__EXERCISE INSTRUCTIONS__
Make an exact copy of the entries below.

Data excerpts:
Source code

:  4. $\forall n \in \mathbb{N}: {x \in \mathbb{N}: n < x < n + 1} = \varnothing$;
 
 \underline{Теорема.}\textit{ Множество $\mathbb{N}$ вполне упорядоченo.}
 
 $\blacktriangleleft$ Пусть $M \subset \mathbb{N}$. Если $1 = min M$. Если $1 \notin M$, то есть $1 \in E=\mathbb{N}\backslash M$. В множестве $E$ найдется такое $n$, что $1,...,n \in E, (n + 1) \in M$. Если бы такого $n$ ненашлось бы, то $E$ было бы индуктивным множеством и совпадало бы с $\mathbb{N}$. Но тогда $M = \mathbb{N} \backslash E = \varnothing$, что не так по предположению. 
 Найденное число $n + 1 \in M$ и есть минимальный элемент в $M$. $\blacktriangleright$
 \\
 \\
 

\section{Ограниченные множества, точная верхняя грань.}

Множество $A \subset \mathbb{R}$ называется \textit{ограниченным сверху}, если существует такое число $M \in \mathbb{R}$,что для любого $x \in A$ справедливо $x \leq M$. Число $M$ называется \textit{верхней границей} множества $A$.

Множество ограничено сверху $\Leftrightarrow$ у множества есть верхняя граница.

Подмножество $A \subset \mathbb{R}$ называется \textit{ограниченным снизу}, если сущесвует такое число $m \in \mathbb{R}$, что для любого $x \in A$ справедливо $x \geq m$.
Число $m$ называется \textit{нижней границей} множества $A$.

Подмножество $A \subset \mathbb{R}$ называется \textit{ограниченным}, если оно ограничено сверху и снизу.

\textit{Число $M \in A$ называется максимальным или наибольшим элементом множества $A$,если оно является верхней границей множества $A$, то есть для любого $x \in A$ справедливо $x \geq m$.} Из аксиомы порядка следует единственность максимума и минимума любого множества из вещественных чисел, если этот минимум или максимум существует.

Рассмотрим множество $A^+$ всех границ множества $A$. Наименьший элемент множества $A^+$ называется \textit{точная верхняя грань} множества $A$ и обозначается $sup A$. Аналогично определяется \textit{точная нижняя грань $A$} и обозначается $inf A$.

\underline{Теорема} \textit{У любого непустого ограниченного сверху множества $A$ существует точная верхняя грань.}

__ANSWER TO THIS EXERCISE__
Source code

:  4. $\forall n \in \mathbb{N}: {x \in \mathbb{N}: n < x < n + 1} = \varnothing$;
 
 \underline{Теорема.}\textit{ Множество $\mathbb{N}$ вполне упорядоченo.}
 
 $\blacktriangleleft$ Пусть $M \subset \mathbb{N}$. Если $1 = min M$. Если $1 \notin M$, то есть $1 \in E=\mathbb{N}\backslash M$. В множестве $E$ найдется такое $n$, что $1,...,n \in E, (n + 1) \in M$. Если бы такого $n$ ненашлось бы, то $E$ было бы индуктивным множеством и совпадало бы с $\mathbb{N}$. Но тогда $M = \mathbb{N} \backslash E = \varnothing$, что не так по предположению. 
 Найденное число $n + 1 \in M$ и есть минимальный элемент в $M$. $\blacktriangleright$
 \\
 \\
 

\section{Ограниченные множества, точная верхняя грань.}

Множество $A \subset \mathbb{R}$ называется \textit{ограниченным сверху}, если существует такое число $M \in \mathbb{R}$,что для любого $x \in A$ справедливо $x \leq M$. Число $M$ называется \textit{верхней границей} множества $A$.

Множество ограничено сверху $\Leftrightarrow$ у множества есть верхняя граница.

Подмножество $A \subset \mathbb{R}$ называется \textit{ограниченным снизу}, если сущесвует такое число $m \in \mathbb{R}$, что для любого $x \in A$ справедливо $x \geq m$.
Число $m$ называется \textit{нижней границей} множества $A$.

Подмножество $A \subset \mathbb{R}$ называется \textit{ограниченным}, если оно ограничено сверху и снизу.

\textit{Число $M \in A$ называется максимальным или наибольшим элементом множества $A$,если оно является верхней границей множества $A$, то есть для любого $x \in A$ справедливо $x \geq m$.} Из аксиомы порядка следует единственность максимума и минимума любого множества из вещественных чисел, если этот минимум или максимум существует.

Рассмотрим множество $A^+$ всех границ множества $A$. Наименьший элемент множества $A^+$ называется \textit{точная верхняя грань} множества $A$ и обозначается $sup A$. Аналогично определяется \textit{точная нижняя грань $A$} и обозначается $inf A$.

\underline{Теорема} \textit{У любого непустого ограниченного сверху множества $A$ существует точная верхняя грань.}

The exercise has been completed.